I don’t expect anything in this blog post to be revolutionary; if you’ve spent much time thinking about Google Base yourself, you’ve probably thought about a lot of this. Most of the info is just some of my basic thoughts aggregated with thoughts I’ve heard from others, and I’ve done my best to attribute ideas to the originators when they’re not mine.
So, let’s start with…what is Google Base?
On the surface, Google Base is just an aggregation of lots of atomic pieces of data. Data can be submitted in multiple ways, from a web-form entry of a single piece of data, to the submission of tens of thousands of pieces of data via an XML (RSS, for example) feed. Each piece of data is “tagged,” meaning there is a set of meta-data associated with the piece of content. These tags are defined by the submitter of the content, and are completely free-form.
Allowing free-form tagging of data obviously has its benefits and drawbacks.
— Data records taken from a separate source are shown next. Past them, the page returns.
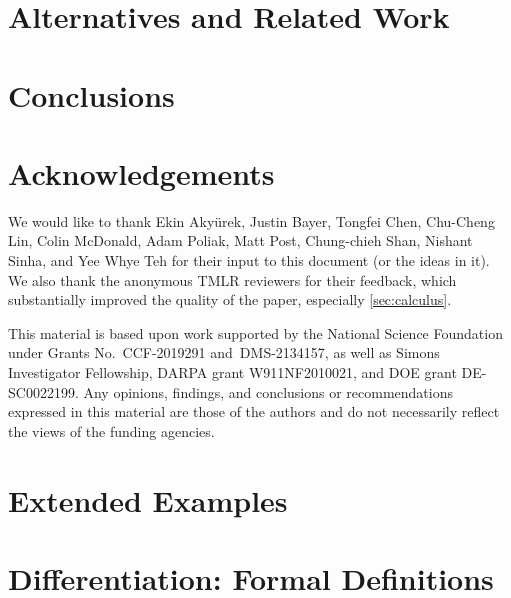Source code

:\documentclass[10pt]{article}
\theoremstyle{definition}
\begin{document}
\section{Alternatives and Related Work}


\section{Conclusions}


\section*{Acknowledgements}

We would like to thank Ekin Aky\"{u}rek, Justin Bayer, Tongfei Chen, Chu-Cheng Lin, Colin McDonald, Adam Poliak, Matt Post, Chung-chieh Shan, Nishant Sinha, and Yee Whye Teh for their input to this document (or the ideas in it). We also thank the anonymous TMLR reviewers for their feedback, which substantially improved the quality of the paper, especially \cref{sec:calculus}.

This material is based upon work supported by the National Science Foundation under Grants No.~CCF-2019291 and~DMS-2134157, as well as Simons Investigator Fellowship, DARPA grant W911NF2010021, and DOE grant DE-SC0022199. 
Any opinions, findings, and conclusions or recommendations expressed in this material are those of the authors and do not necessarily reflect the views of the funding agencies.




\appendix

\section{Extended Examples}
\label{sec:examples_long}


\section{Differentiation: Formal Definitions}
\label{sec:calculus_formal}



\end{document}
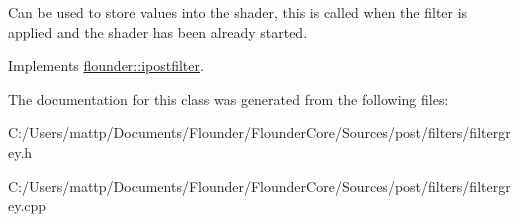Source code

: Can be used to store values into the shader, this is called when the filter is applied and the shader has been already started. 



Implements \hyperlink{classflounder_1_1ipostfilter_a9b658b4672718d5ac36539875bde722e}{flounder\+::ipostfilter}.



The documentation for this class was generated from the following files\+:\begin{DoxyCompactItemize}
\item 
C\+:/\+Users/mattp/\+Documents/\+Flounder/\+Flounder\+Core/\+Sources/post/filters/filtergrey.\+h\item 
C\+:/\+Users/mattp/\+Documents/\+Flounder/\+Flounder\+Core/\+Sources/post/filters/filtergrey.\+cpp\end{DoxyCompactItemize}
The main benefit is that there is no constraint on the number or type of attributes assigned to each piece of data, which is good when the database design can’t account for all possible attributes of the data within. For example, I submitted a profile of my puppy to Google Base, and thought that it was important to indicate that her favorite kind of turkey is the “Primotaglia Pan Roasted” variety – the database designers surely hadn’t considered the “favorite kind of turkey” attribute in a puppy profile, despite it’s obviousness to me. The downside of allowing free-form tagging of data is that you end up with a lot of garbage; in some cases, people assign inappropriate tags (think: keyword spamming), and in other cases, people just assign tags that nobody cares about (think: “favorite kind of turkey”). So, while you end up with a lot of useful data, it’s sometimes hard to distinguish it from the garbage data.
But, Google Base is not the first attempt at opening up a database to arbitrary and completely unstructured data in the form of attributes and meta-tags. The process is called folksonomy and is popular among websites and databases that specialize in aggregating and organizing the free-flow of data into useful paradigms. It’s used in such sites as http://del.icio.us, which uses folksonomy to organize and share web bookmarks among its user base, and in http://www.musicplasma.com, which uses meta-data to categorize bands and make recommendations based on your musical tastes.
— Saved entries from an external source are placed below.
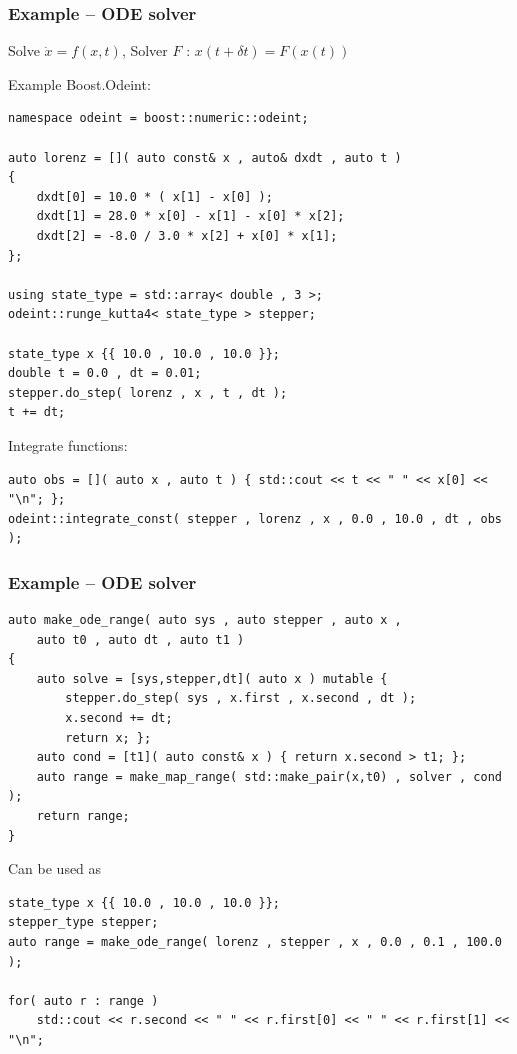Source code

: \documentclass{beamer}
\newcommand{\heading}[1]{\frametitle{#1}}
\newcommand{\odeint}[0]{Boost.Odeint}
\begin{document}
\begin{frame}[fragile]
  \heading{Example -- ODE solver}
  
  Solve $\dot{x} = f(x,t)$, Solver $F$ : $x(t+\delta t)=F(x(t))$
  
  Example \odeint:
  
\begin{lstlisting}[basicstyle=\tiny\ttfamily]
namespace odeint = boost::numeric::odeint;

auto lorenz = []( auto const& x , auto& dxdt , auto t )
{
    dxdt[0] = 10.0 * ( x[1] - x[0] );
    dxdt[1] = 28.0 * x[0] - x[1] - x[0] * x[2];
    dxdt[2] = -8.0 / 3.0 * x[2] + x[0] * x[1];
};

using state_type = std::array< double , 3 >;
odeint::runge_kutta4< state_type > stepper;

state_type x {{ 10.0 , 10.0 , 10.0 }};
double t = 0.0 , dt = 0.01;
stepper.do_step( lorenz , x , t , dt );
t += dt;
  \end{lstlisting}
  
Integrate functions:
\begin{lstlisting}[basicstyle=\tiny\ttfamily]
auto obs = []( auto x , auto t ) { std::cout << t << " " << x[0] << "\n"; };
odeint::integrate_const( stepper , lorenz , x , 0.0 , 10.0 , dt , obs );
\end{lstlisting}

\end{frame}

\begin{frame}[fragile]
 \heading{Example -- ODE solver}
 
 \begin{lstlisting}[basicstyle=\tiny\ttfamily]
auto make_ode_range( auto sys , auto stepper , auto x ,
    auto t0 , auto dt , auto t1 )
{
    auto solve = [sys,stepper,dt]( auto x ) mutable { 
        stepper.do_step( sys , x.first , x.second , dt );
        x.second += dt;
        return x; };
    auto cond = [t1]( auto const& x ) { return x.second > t1; };
    auto range = make_map_range( std::make_pair(x,t0) , solver , cond );
    return range;
}
 \end{lstlisting}
 
 Can be used as
\begin{lstlisting}[basicstyle=\tiny\ttfamily]
state_type x {{ 10.0 , 10.0 , 10.0 }};
stepper_type stepper;
auto range = make_ode_range( lorenz , stepper , x , 0.0 , 0.1 , 100.0 );

for( auto r : range )
    std::cout << r.second << " " << r.first[0] << " " << r.first[1] << "\n"; 
\end{lstlisting}

\end{frame}
\end{document}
In fact, while it might seem like having lots of data makes it really difficult to sort and organize it all, in actuality the more data you have, the greater the potential for better sorting and categorization. This is because the more data points you have, the higher the signal-to-noise ratio of the data (meaning relatively less garbage to weed out). With enough data points, you can essentially overlay the data and associated attributes onto a bell curve, and see which attributes “rise to the top” and which ones fade away as garbage. And it doesn’t really matter if some seemingly important but infrequently used attributes (like “favorite kind of turkey”) get thrown out – if few people are using that attribute to tag their data, then it’s likely that few people are going to want to search for data based on that attribute. Ro Choy from the eBay Developer Program BU said this pretty well in his blog post from yesterday.
So, the takeaway here is that while Google Base might look like a complete mess of data right now, it’s certainly possible that in six months when there are hundreds of millions of pieces of data to contribute to the folksonomy, it might actually present itself as well organized. I’m not saying that converting all this random data into a well-structured format is an easy task, but it seems reasonable that if anyone can pull it off, it’s Google.
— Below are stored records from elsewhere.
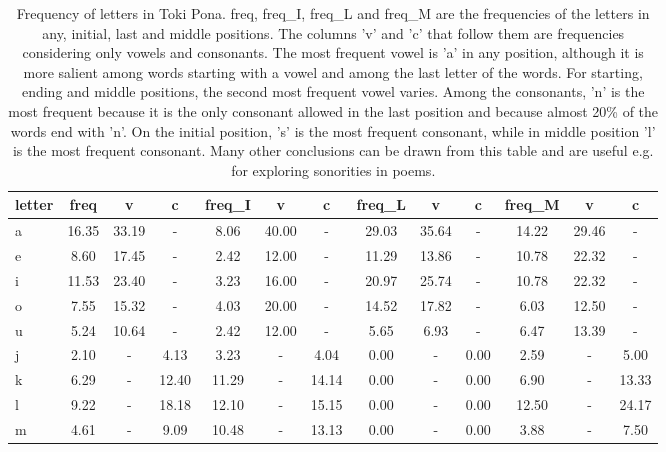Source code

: \begin{table*}[h]
\scriptsize
\begin{center}
\caption{Frequency of letters in Toki Pona.
            freq, freq\_I, freq\_L and freq\_M are
            the frequencies of the letters in any, initial, last and middle
            positions.
            The columns 'v' and 'c' that follow them are frequencies
            considering only vowels and consonants.
            The most frequent vowel is 'a' in any position,
            although it is more salient among words starting with a vowel
            and among the last letter of the words.
            For starting, ending and middle positions, the second most frequent
            vowel varies.
            Among the consonants, 'n' is the most frequent because it is
            the only consonant allowed in the last position and because
            almost 20\% of the words end with 'n'.
            On the initial position, 's' is the most frequent consonant,
            while in middle position 'l' is the most frequent consonant.
            Many other conclusions can be drawn from this table and are
            useful e.g. for exploring sonorities in poems.}\label{freqLet}
\hspace*{-1.3cm}
\begin{tabular}{  l | c   c   c | c   c   c | c   c   c | c   c   c  }
letter & freq  & v  & c  & freq\_I  & v  & c  & freq\_L  & v  & c  & freq\_M  & v  & c \\\hline
a & 16.35  & 33.19  & -  & 8.06  & 40.00  & -  & 29.03  & 35.64  & -  & 14.22  & 29.46  & - \\
e & 8.60  & 17.45  & -  & 2.42  & 12.00  & -  & 11.29  & 13.86  & -  & 10.78  & 22.32  & - \\
i & 11.53  & 23.40  & -  & 3.23  & 16.00  & -  & 20.97  & 25.74  & -  & 10.78  & 22.32  & - \\
o & 7.55  & 15.32  & -  & 4.03  & 20.00  & -  & 14.52  & 17.82  & -  & 6.03  & 12.50  & - \\
u & 5.24  & 10.64  & -  & 2.42  & 12.00  & -  & 5.65  & 6.93  & -  & 6.47  & 13.39  & - \\\hline
j & 2.10  & -  & 4.13  & 3.23  & -  & 4.04  & 0.00  & -  & 0.00  & 2.59  & -  & 5.00 \\
k & 6.29  & -  & 12.40  & 11.29  & -  & 14.14  & 0.00  & -  & 0.00  & 6.90  & -  & 13.33 \\
l & 9.22  & -  & 18.18  & 12.10  & -  & 15.15  & 0.00  & -  & 0.00  & 12.50  & -  & 24.17 \\\hline
m & 4.61  & -  & 9.09  & 10.48  & -  & 13.13  & 0.00  & -  & 0.00  & 3.88  & -  & 7.50 \\

\end{tabular}
\end{center}
\end{table*}
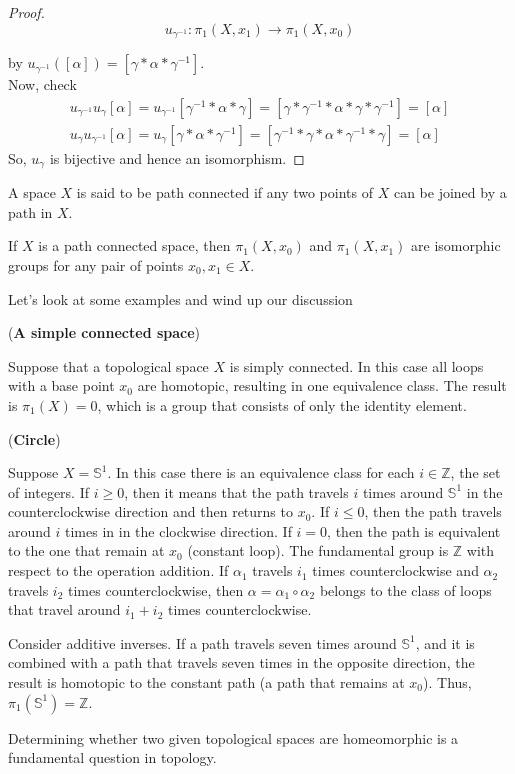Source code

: \begin{proof}
$$u_{\gamma^{-1}}: \pi_1(X,x_1)\rightarrow \pi_1(X,x_0)$$

by $u_{\gamma^{-1}}([\alpha])=[\gamma\ast\alpha\ast\gamma^{-1}]$.\\
Now, check \begin{align*}
u_{\gamma^{-1}}u_\gamma[\alpha]=u_{\gamma^{-1}}[\gamma^{-1}\ast\alpha\ast\gamma]=[\gamma\ast\gamma^{-1}\ast\alpha\ast\gamma\ast\gamma^{-1}]=[\alpha]\\
u_{\gamma}u_{\gamma^{-1}}[\alpha]=u_{\gamma}[\gamma\ast\alpha\ast\gamma^{-1}]=[\gamma^{-1}\ast\gamma\ast\alpha\ast\gamma^{-1}\ast\gamma]=[\alpha]
\end{align*}
So, $u_\gamma$ is bijective and hence an isomorphism.
\end{proof}

\begin{definition}
A space $X$ is said to be path connected if any two points of $X$ can be joined by a path in $X$.
\end{definition}

\begin{cor}
If $X$ is a path connected space, then $\pi_1(X,x_0)$ and $\pi_1(X,x_1)$ are isomorphic groups for any pair of points $x_0,x_1\in X$.
\end{cor}

Let's look at some examples and wind up our discussion

\begin{example}
(\textbf{A simple connected space})

Suppose that a topological space $X$ is simply connected. In this case all loops with a base point $x_0$ are homotopic, resulting in one equivalence class. The result is $\pi_1(X)=0$, which is a group that consists of only the identity element.
\end{example}

\begin{example}
(\textbf{Circle})

Suppose $X=\mathbb{S}^1$. In this case there is an equivalence class for each $i\in \mathbb{Z}$, the set of integers. If $i\ge0$, then it means that the path travels $i$ times around $\mathbb{S}^1$ in the counterclockwise direction and then returns to $x_0$. If $i\le0$, then the path travels around $i$ times in in the clockwise direction. If $i=0$, then the path is equivalent to the one that remain at $x_0$ (constant loop). The fundamental group is $\mathbb{Z}$ with respect to the operation addition. If $\alpha_1$ travels $i_1$ times counterclockwise and $\alpha_2$ travels $i_2$ times counterclockwise, then $\alpha =\alpha_1\circ\alpha_2$ belongs to the class of loops that travel around $i_1+i_2$ times counterclockwise.

Consider additive inverses. If a path travels seven times around $\mathbb{S}^1$, and it is combined with a path that travels seven times in the opposite direction, the result is homotopic to the constant path (a path that remains at $x_0$). Thus, $\pi_1(\mathbb{S}^1)=\mathbb{Z}$.
\end{example}
Determining whether two given topological spaces are homeomorphic is a fundamental question in topology.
There’s been a lot of discussion, even from a lot of folks that should know better, about how bad the interface to Google Base is…about how it’s hardly usable. But, the interface you currently see to the database is just that, an interface to the database. There’s nothing stopping Google from putting any “skin” they want over that set of data. It could be an ecommerce type interface that competes with eBay, it could be a Yellow Pages directory that competes with YellowPages.com, it could be a resume directory that competes with Monster.com, it could be a directory of high school graduating classes that competes with Reunion.com. Or it could be something completely new that doesn’t have an existing competitor. There are potentially thousands of businesses that Google could launch to monetize the data. Or they could just as easily license the data to any other company to jumpstart a data-based business.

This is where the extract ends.